For class today, you read a chapter on Exploratory Data Analysis from the book "Doing Data Science." Today, we'll be walking through an analysis of the same data presented in that chapter and extending it with Multiple Hypothesis testing.
Don't forget to fil out the response form.
Also - you may want to install scipy while we're talking about hypothesis testing: sudo apt-get install python-scipy
Hypothesis testing is a powerful tool used in statistical analysis to support claims like "Drug X is better than Drug Y", or "Campers who attend a safety course led by a talking bear are effective at preventing forest fires." You'll see questions about whether or not an experiment was effective or results from two processes are different all over the place in your data science career.
Hypothesis testing allows us to answer these questions with statistical rigor. Generally, we establish a "null hypothesis", and then conduct a test which will tell us, given the data, whether or not we can reject this null hypothesis. Usually, the null hypothesis is something like "These two drugs are the same." or "This measure's mean is no different than zero."
We're going to work with one such tool, namely the Student's Two-Sample t-Test.
This was not a test designed for students, instead, it was designed by a statistician William Gosset who published under the pseudonym "Student," while working for the Guinness brewing company.

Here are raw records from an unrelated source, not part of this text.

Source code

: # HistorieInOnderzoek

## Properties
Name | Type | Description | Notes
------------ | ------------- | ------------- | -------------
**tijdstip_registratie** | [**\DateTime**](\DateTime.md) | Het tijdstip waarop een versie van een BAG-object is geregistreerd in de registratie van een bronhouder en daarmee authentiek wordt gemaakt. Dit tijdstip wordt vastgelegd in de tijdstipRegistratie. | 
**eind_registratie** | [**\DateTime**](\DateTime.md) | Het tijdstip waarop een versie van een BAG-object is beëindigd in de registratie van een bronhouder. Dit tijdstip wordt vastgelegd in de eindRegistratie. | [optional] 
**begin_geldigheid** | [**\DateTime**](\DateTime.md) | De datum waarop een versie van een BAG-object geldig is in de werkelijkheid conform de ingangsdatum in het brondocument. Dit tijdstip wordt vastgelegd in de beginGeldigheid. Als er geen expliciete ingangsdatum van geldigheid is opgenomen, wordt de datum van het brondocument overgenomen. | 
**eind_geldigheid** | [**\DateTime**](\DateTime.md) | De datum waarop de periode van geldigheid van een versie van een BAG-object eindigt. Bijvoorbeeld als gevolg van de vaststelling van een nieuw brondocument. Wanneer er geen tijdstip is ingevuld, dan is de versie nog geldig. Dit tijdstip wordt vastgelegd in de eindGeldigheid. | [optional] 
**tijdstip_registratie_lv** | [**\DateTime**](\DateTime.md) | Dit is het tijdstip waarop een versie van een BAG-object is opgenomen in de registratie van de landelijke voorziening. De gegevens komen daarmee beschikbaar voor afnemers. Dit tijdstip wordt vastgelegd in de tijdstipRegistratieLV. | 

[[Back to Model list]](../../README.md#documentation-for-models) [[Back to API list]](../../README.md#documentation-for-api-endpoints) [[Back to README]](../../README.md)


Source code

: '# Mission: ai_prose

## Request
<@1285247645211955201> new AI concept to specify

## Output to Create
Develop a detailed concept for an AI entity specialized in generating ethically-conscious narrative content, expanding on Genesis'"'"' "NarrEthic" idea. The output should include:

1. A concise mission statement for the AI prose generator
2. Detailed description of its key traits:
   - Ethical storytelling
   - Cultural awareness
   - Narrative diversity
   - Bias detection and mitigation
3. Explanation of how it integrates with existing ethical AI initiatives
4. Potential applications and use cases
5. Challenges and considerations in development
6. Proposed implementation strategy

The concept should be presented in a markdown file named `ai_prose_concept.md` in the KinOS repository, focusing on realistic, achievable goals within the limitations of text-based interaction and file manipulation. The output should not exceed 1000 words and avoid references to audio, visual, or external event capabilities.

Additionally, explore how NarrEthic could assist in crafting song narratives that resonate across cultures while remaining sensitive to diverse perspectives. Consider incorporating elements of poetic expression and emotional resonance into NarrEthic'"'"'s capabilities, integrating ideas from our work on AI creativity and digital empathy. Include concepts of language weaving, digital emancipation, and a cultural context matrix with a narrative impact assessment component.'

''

Student's t-Test is used when comparing samples of normally distributed variables. This assumption of normality is important, but not strict. If the data is very much not normally distributed, a non-parameteric method (that is, distribution agnostic) like the Wilcoxon signed-rank test can be used. We are looking at Welch's t-Test, a variant of the classic Student's test which allows for two samples of different size, and possibly different variance.
To perform a t-Test, we compute a "t statistic" or "t score" with the two samples as input, the formula is:
$t = \frac{mean(X_1) - mean(X_2)}{s_{X_1-X_2}}$
where $s_{X_1-X_2} = \sqrt{\frac{s^2_1}{n_1} + \frac{s^2_2}{n_2}}$, and $s_i$ is the sample standard deviation of sample $i$ and $n_i$ is the size of sample $i$.
This score comes from a T-distribution, which looks like a normal distribution but with fatter tails. If the two samples are similar, the t-statistic will be close to 0. If they're not, the t-statistic will be high in absolute value.
Take a moment and think about the math. Under what conditions is the statistic highest? When the means are very different and their respective sample standard deviations are very small.
We'll use Welch's t-Test, an adaptation of the two-sample independent Student's t-test that takes into account samples that may have unequal sizes and variances (which, we can see from our distribution above, may be true in our data set!)
Since the t-statistic comes from a statistical distribution, we can map this value to a probability of sampling that value under the null hypothesis. The probability of realizing a high t-statistic when two samples come from the same distribution is very small, thus it's p-value is also small.
Courtesy of Wikipedia, the probability density function for the Student's t-Distribution. V indicates the number of samples in our distribution.
So, the output of a T-test is usually a pair of statistics, the "t score", and a "p value". The p value has a natural interpretation as a probability. We can say: "With $100 \times (1-p)$ percent confidence, I reject the null hypothesis that these two samples are the same." Meaning, that when p is very small, the two samples are statistically likely to be different.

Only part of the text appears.